● **WHAT THIS TASK INVOLVES**:
Would you repeat the entries below word for word and omit the pictures?

● **DATASET ENTRIES**:
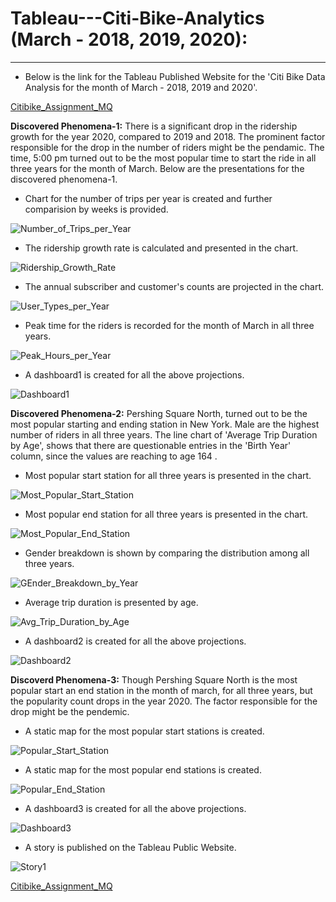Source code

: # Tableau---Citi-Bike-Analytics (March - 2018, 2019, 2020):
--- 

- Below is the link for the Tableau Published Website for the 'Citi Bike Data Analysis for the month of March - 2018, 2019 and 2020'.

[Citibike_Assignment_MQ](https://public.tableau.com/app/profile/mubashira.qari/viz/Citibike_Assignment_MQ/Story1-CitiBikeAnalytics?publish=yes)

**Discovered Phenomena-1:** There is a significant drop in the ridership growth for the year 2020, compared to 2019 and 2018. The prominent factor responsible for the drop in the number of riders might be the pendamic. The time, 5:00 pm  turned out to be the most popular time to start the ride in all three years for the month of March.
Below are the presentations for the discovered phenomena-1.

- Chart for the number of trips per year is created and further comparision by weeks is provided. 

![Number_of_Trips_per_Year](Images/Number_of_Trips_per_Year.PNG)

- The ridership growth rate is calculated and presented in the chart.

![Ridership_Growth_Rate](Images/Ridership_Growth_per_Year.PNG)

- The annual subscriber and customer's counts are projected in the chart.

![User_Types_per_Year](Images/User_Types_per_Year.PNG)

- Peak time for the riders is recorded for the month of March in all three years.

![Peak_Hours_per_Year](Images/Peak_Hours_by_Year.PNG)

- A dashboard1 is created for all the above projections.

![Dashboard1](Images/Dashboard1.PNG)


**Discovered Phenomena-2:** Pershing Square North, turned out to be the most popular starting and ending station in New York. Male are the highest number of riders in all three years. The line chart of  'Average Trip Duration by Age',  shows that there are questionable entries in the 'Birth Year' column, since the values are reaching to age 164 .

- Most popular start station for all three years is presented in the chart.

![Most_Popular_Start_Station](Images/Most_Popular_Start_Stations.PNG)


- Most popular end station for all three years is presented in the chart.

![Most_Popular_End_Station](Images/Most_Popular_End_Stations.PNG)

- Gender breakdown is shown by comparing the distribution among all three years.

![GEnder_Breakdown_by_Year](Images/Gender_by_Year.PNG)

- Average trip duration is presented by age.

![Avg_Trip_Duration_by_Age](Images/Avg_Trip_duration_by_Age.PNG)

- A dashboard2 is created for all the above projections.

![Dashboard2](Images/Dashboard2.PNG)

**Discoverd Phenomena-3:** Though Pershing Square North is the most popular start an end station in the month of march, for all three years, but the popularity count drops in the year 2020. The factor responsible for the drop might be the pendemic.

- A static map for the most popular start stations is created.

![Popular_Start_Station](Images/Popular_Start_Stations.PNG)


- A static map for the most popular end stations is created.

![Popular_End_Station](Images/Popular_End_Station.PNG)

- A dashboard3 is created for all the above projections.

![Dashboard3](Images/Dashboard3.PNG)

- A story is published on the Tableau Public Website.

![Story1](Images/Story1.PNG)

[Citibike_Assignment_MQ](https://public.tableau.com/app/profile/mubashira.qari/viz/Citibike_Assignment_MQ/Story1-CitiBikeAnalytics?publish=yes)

● **RESULT OF THIS TASK**:
Source code

: # Tableau---Citi-Bike-Analytics (March - 2018, 2019, 2020):
--- 

- Below is the link for the Tableau Published Website for the 'Citi Bike Data Analysis for the month of March - 2018, 2019 and 2020'.

[Citibike_Assignment_MQ](https://public.tableau.com/app/profile/mubashira.qari/viz/Citibike_Assignment_MQ/Story1-CitiBikeAnalytics?publish=yes)

**Discovered Phenomena-1:** There is a significant drop in the ridership growth for the year 2020, compared to 2019 and 2018. The prominent factor responsible for the drop in the number of riders might be the pendamic. The time, 5:00 pm  turned out to be the most popular time to start the ride in all three years for the month of March.
Below are the presentations for the discovered phenomena-1.

- Chart for the number of trips per year is created and further comparision by weeks is provided. 

![Number_of_Trips_per_Year](Images/Number_of_Trips_per_Year.PNG)

- The ridership growth rate is calculated and presented in the chart.

![Ridership_Growth_Rate](Images/Ridership_Growth_per_Year.PNG)

- The annual subscriber and customer's counts are projected in the chart.

![User_Types_per_Year](Images/User_Types_per_Year.PNG)

- Peak time for the riders is recorded for the month of March in all three years.

![Peak_Hours_per_Year](Images/Peak_Hours_by_Year.PNG)

- A dashboard1 is created for all the above projections.

![Dashboard1](Images/Dashboard1.PNG)


**Discovered Phenomena-2:** Pershing Square North, turned out to be the most popular starting and ending station in New York. Male are the highest number of riders in all three years. The line chart of  'Average Trip Duration by Age',  shows that there are questionable entries in the 'Birth Year' column, since the values are reaching to age 164 .

- Most popular start station for all three years is presented in the chart.

![Most_Popular_Start_Station](Images/Most_Popular_Start_Stations.PNG)


- Most popular end station for all three years is presented in the chart.

![Most_Popular_End_Station](Images/Most_Popular_End_Stations.PNG)

- Gender breakdown is shown by comparing the distribution among all three years.

![GEnder_Breakdown_by_Year](Images/Gender_by_Year.PNG)

- Average trip duration is presented by age.

![Avg_Trip_Duration_by_Age](Images/Avg_Trip_duration_by_Age.PNG)

- A dashboard2 is created for all the above projections.

![Dashboard2](Images/Dashboard2.PNG)

**Discoverd Phenomena-3:** Though Pershing Square North is the most popular start an end station in the month of march, for all three years, but the popularity count drops in the year 2020. The factor responsible for the drop might be the pendemic.

- A static map for the most popular start stations is created.

![Popular_Start_Station](Images/Popular_Start_Stations.PNG)


- A static map for the most popular end stations is created.

![Popular_End_Station](Images/Popular_End_Station.PNG)

- A dashboard3 is created for all the above projections.

![Dashboard3](Images/Dashboard3.PNG)

- A story is published on the Tableau Public Website.

![Story1](Images/Story1.PNG)

[Citibike_Assignment_MQ](https://public.tableau.com/app/profile/mubashira.qari/viz/Citibike_Assignment_MQ/Story1-CitiBikeAnalytics?publish=yes)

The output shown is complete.